**Task statement**
Output only how many lines below contain "simple".

**Excerpted records**
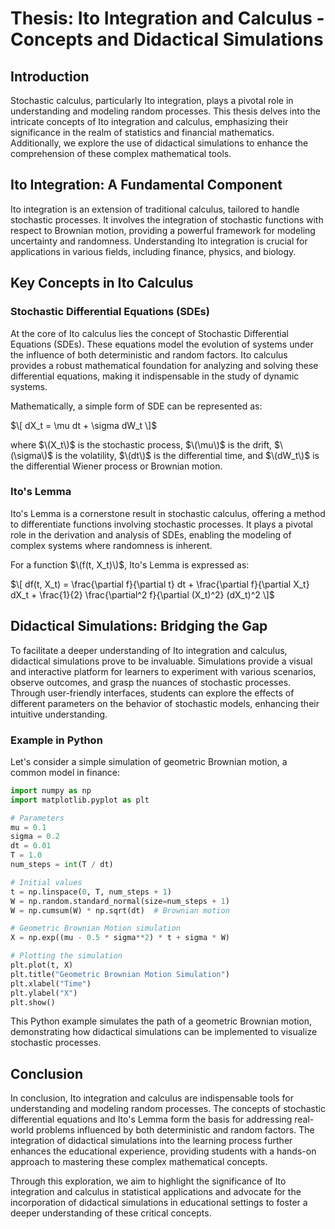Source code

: # Thesis: Ito Integration and Calculus - Concepts and Didactical Simulations

## Introduction

Stochastic calculus, particularly Ito integration, plays a pivotal role in understanding and modeling random processes. This thesis delves into the intricate concepts of Ito integration and calculus, emphasizing their significance in the realm of statistics and financial mathematics. Additionally, we explore the use of didactical simulations to enhance the comprehension of these complex mathematical tools.

## Ito Integration: A Fundamental Component

Ito integration is an extension of traditional calculus, tailored to handle stochastic processes. It involves the integration of stochastic functions with respect to Brownian motion, providing a powerful framework for modeling uncertainty and randomness. Understanding Ito integration is crucial for applications in various fields, including finance, physics, and biology.

## Key Concepts in Ito Calculus

### Stochastic Differential Equations (SDEs)

At the core of Ito calculus lies the concept of Stochastic Differential Equations (SDEs). These equations model the evolution of systems under the influence of both deterministic and random factors. Ito calculus provides a robust mathematical foundation for analyzing and solving these differential equations, making it indispensable in the study of dynamic systems.

Mathematically, a simple form of SDE can be represented as:

$\[ dX_t = \mu dt + \sigma dW_t \]$

where $\(X_t\)$ is the stochastic process, $\(\mu\)$ is the drift, $\(\sigma\)$ is the volatility, $\(dt\)$ is the differential time, and $\(dW_t\)$ is the differential Wiener process or Brownian motion.

### Ito's Lemma

Ito's Lemma is a cornerstone result in stochastic calculus, offering a method to differentiate functions involving stochastic processes. It plays a pivotal role in the derivation and analysis of SDEs, enabling the modeling of complex systems where randomness is inherent.

For a function $\(f(t, X_t)\)$, Ito's Lemma is expressed as:

$\[ df(t, X_t) = \frac{\partial f}{\partial t} dt + \frac{\partial f}{\partial X_t} dX_t + \frac{1}{2} \frac{\partial^2 f}{\partial (X_t)^2} (dX_t)^2 \]$

## Didactical Simulations: Bridging the Gap

To facilitate a deeper understanding of Ito integration and calculus, didactical simulations prove to be invaluable. Simulations provide a visual and interactive platform for learners to experiment with various scenarios, observe outcomes, and grasp the nuances of stochastic processes. Through user-friendly interfaces, students can explore the effects of different parameters on the behavior of stochastic models, enhancing their intuitive understanding.

### Example in Python

Let's consider a simple simulation of geometric Brownian motion, a common model in finance:

```python
import numpy as np
import matplotlib.pyplot as plt

# Parameters
mu = 0.1
sigma = 0.2
dt = 0.01
T = 1.0
num_steps = int(T / dt)

# Initial values
t = np.linspace(0, T, num_steps + 1)
W = np.random.standard_normal(size=num_steps + 1)
W = np.cumsum(W) * np.sqrt(dt)  # Brownian motion

# Geometric Brownian Motion simulation
X = np.exp((mu - 0.5 * sigma**2) * t + sigma * W)

# Plotting the simulation
plt.plot(t, X)
plt.title("Geometric Brownian Motion Simulation")
plt.xlabel("Time")
plt.ylabel("X")
plt.show()
```

This Python example simulates the path of a geometric Brownian motion, demonstrating how didactical simulations can be implemented to visualize stochastic processes.

## Conclusion

In conclusion, Ito integration and calculus are indispensable tools for understanding and modeling random processes. The concepts of stochastic differential equations and Ito's Lemma form the basis for addressing real-world problems influenced by both deterministic and random factors. The integration of didactical simulations into the learning process further enhances the educational experience, providing students with a hands-on approach to mastering these complex mathematical concepts.

Through this exploration, we aim to highlight the significance of Ito integration and calculus in statistical applications and advocate for the incorporation of didactical simulations in educational settings to foster a deeper understanding of these critical concepts.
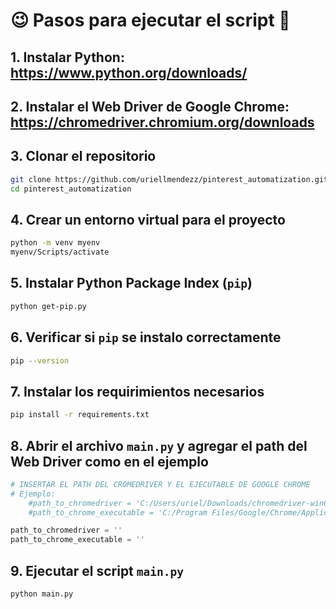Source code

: # 😉 Pasos para ejecutar el script 👋

## 1. Instalar Python: https://www.python.org/downloads/

## 2. Instalar el Web Driver de Google Chrome: https://chromedriver.chromium.org/downloads


## 3. Clonar el repositorio
``` bash
git clone https://github.com/uriellmendezz/pinterest_automatization.git
cd pinterest_automatization
```

## 4. Crear un entorno virtual para el proyecto
``` bash
python -m venv myenv
myenv/Scripts/activate
```

## 5. Instalar Python Package Index (`pip`)
```bash
python get-pip.py
```

## 6. Verificar si `pip` se instalo correctamente
``` bash
pip --version
```

## 7. Instalar los requirimientos necesarios
```bash
pip install -r requirements.txt
```

## 8. Abrir el archivo `main.py` y agregar el path del Web Driver como en el ejemplo
``` python
# INSERTAR EL PATH DEL CROMEDRIVER Y EL EJECUTABLE DE GOOGLE CHROME
# Ejemplo:
    #path_to_chromedriver = 'C:/Users/uriel/Downloads/chromedriver-win64/chromedriver-win64/chromedriver.exe'
    #path_to_chrome_executable = 'C:/Program Files/Google/Chrome/Application/chrome.exe'

path_to_chromedriver = ''
path_to_chrome_executable = ''
```

## 9. Ejecutar el script `main.py`
```bash
python main.py
```
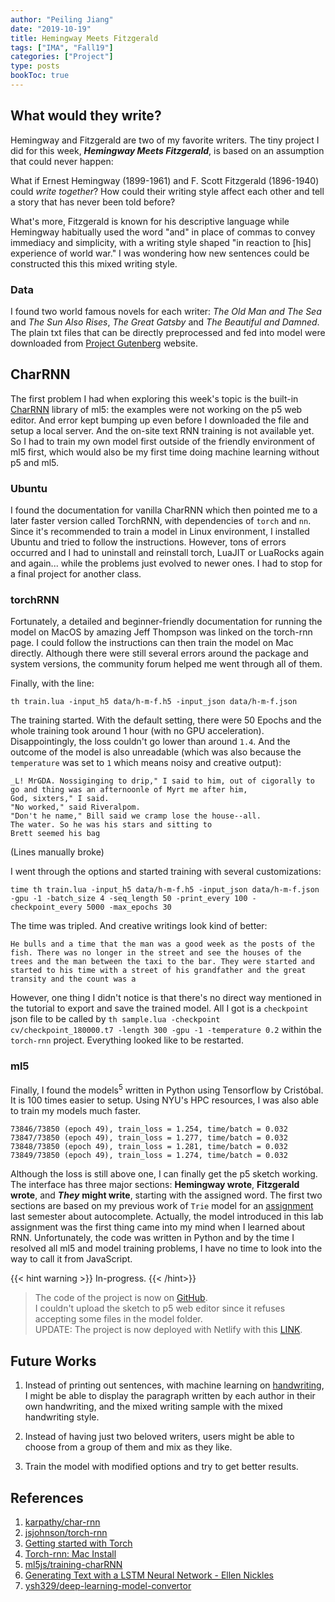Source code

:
 ```yaml
---
author: "Peiling Jiang"
date: "2019-10-19"
title: Hemingway Meets Fitzgerald
tags: ["IMA", "Fall19"]
categories: ["Project"]
type: posts
bookToc: true
---
```


## What would they write?

Hemingway and Fitzgerald are two of my favorite writers. The tiny project I did for this week, ***Hemingway Meets Fitzgerald***, is based on an assumption that could never happen:

What if Ernest Hemingway (1899-1961) and F. Scott Fitzgerald (1896-1940) could *write together*? How could their writing style affect each other and tell a story that has never been told before?

What's more, Fitzgerald is known for his descriptive language while Hemingway habitually used the word "and" in place of commas to convey immediacy and simplicity, with a writing style shaped "in reaction to [his] experience of world war." I was wondering how new sentences could be constructed this this mixed writing style.

### Data

I found two world famous novels for each writer: *The Old Man and The Sea* and *The Sun Also Rises*, *The Great Gatsby* and *The Beautiful and Damned*. The plain txt files that can be directly preprocessed and fed into model were downloaded from [Project Gutenberg](https://www.gutenberg.org/) website.

## CharRNN

The first problem I had when exploring this week's topic is the built-in [CharRNN](https://learn.ml5js.org/docs/#/reference/charrnn) library of ml5: the examples were not working on the p5 web editor. And error kept bumping up even before I downloaded the file and setup a local server. And the on-site text RNN training is not available yet. So I had to train my own model first outside of the friendly environment of ml5 first, which would also be my first time doing machine learning without p5 and ml5.

### Ubuntu

I found the documentation for vanilla CharRNN which then pointed me to a later faster version called TorchRNN, with dependencies of `torch` and `nn`. Since it's recommended to train a model in Linux environment, I installed Ubuntu and tried to follow the instructions. However, tons of errors occurred and I had to uninstall and reinstall torch, LuaJIT or LuaRocks again and again... while the problems just evolved to newer ones. I had to stop for a final project for another class.

### torchRNN

Fortunately, a detailed and beginner-friendly documentation for running the model on MacOS by amazing Jeff Thompson was linked on the torch-rnn page. I could follow the instructions can then train the model on Mac directly. Although there were still several errors around the package and system versions, the community forum helped me went through all of them.

Finally, with the line:

```terminal
th train.lua -input_h5 data/h-m-f.h5 -input_json data/h-m-f.json
```

The training started. With the default setting, there were 50 Epochs and the whole training took around 1 hour (with no GPU acceleration). Disappointingly, the loss couldn't go lower than around `1.4`. And the outcome of the model is also unreadable (which was also because the `temperature` was set to `1` which means noisy and creative output):

```
_L! MrGDA. Nossiginging to drip," I said to him, out of cigorally to go and thing was an afternoonle of Myrt me after him,
God, sixters," I said.
"No worked," said Riveralpom.
"Don't he name," Bill said we cramp lose the house--all.
The water. So he was his stars and sitting to
Brett seemed his bag
```
(Lines manually broke)

I went through the options and started training with several customizations:

```terminal
time th train.lua -input_h5 data/h-m-f.h5 -input_json data/h-m-f.json -gpu -1 -batch_size 4 -seq_length 50 -print_every 100 -checkpoint_every 5000 -max_epochs 30
```

The time was tripled. And creative writings look kind of better:

```
He bulls and a time that the man was a good week as the posts of the fish. There was no longer in the street and see the houses of the trees and the man between the taxi to the bar. They were started and started to his time with a street of his grandfather and the great transity and the count was a
```

However, one thing I didn't notice is that there's no direct way mentioned in the tutorial to export and save the trained model. All I got is a `checkpoint` json file to be called by `th sample.lua -checkpoint cv/checkpoint_180000.t7 -length 300 -gpu -1 -temperature 0.2` within the `torch-rnn` project. Everything looked like to be restarted.

### ml5

Finally, I found the models<sup>5</sup> written in Python using Tensorflow by Cristóbal. It is 100 times easier to setup. Using NYU's HPC resources, I was also able to train my models much faster.

```
73846/73850 (epoch 49), train_loss = 1.254, time/batch = 0.032
73847/73850 (epoch 49), train_loss = 1.277, time/batch = 0.032
73848/73850 (epoch 49), train_loss = 1.281, time/batch = 0.032
73849/73850 (epoch 49), train_loss = 1.274, time/batch = 0.032
```

Although the loss is still above one, I can finally get the p5 sketch working. The interface has three major sections: **Hemingway wrote**, **Fitzgerald wrote**, and ***They*** **might write**, starting with the assigned word. The first two sections are based on my previous work of `Trie` model for an [assignment](https://py.mit.edu/spring19/labs/lab5) last semester about autocomplete. Actually, the model introduced in this lab assignment was the first thing came into my mind when I learned about RNN. Unfortunately, the code was written in Python and by the time I resolved all ml5 and model training problems, I have no time to look into the way to call it from JavaScript.

{{< hint warning >}}
In-progress.
{{< /hint>}}

> The code of the project is now on [GitHub](https://github.com/peilingjiang/ima-courses/tree/master/f19-ml-art/hemingway-meets-fitzgerald).<br>
> I couldn't upload the sketch to p5 web editor since it refuses accepting some files in the model folder.<br>
> UPDATE: The project is now deployed with Netlify with this [LINK](https://h-meets-f.netlify.com).

## Future Works

1. Instead of printing out sentences, with machine learning on [handwriting](http://blog.otoro.net/2017/01/01/recurrent-neural-network-artist/), I might be able to display the paragraph written by each author in their own handwriting, and the mixed writing sample with the mixed handwriting style.

2. Instead of having just two beloved writers, users might be able to choose from a group of them and mix as they like.

3. Train the model with modified options and try to get better results.

## References

1. [karpathy/char-rnn](https://github.com/karpathy/char-rnn)
2. [jsjohnson/torch-rnn](https://github.com/jcjohnson/torch-rnn)
3. [Getting started with Torch](http://torch.ch/docs/getting-started.html#_)
4. [Torch-rnn: Mac Install](http://www.jeffreythompson.org/blog/2016/03/25/torch-rnn-mac-install/)
5. [ml5js/training-charRNN](https://github.com/ml5js/training-charRNN)
6. [Generating Text with a LSTM Neural Network - Ellen Nickles](https://ellennickles.site/blog/2018/10/13/week-6-generating-text-with-a-lstm-neural-network)
7. [ysh329/deep-learning-model-convertor](https://github.com/ysh329/deep-learning-model-convertor)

**Output for this exercise**
2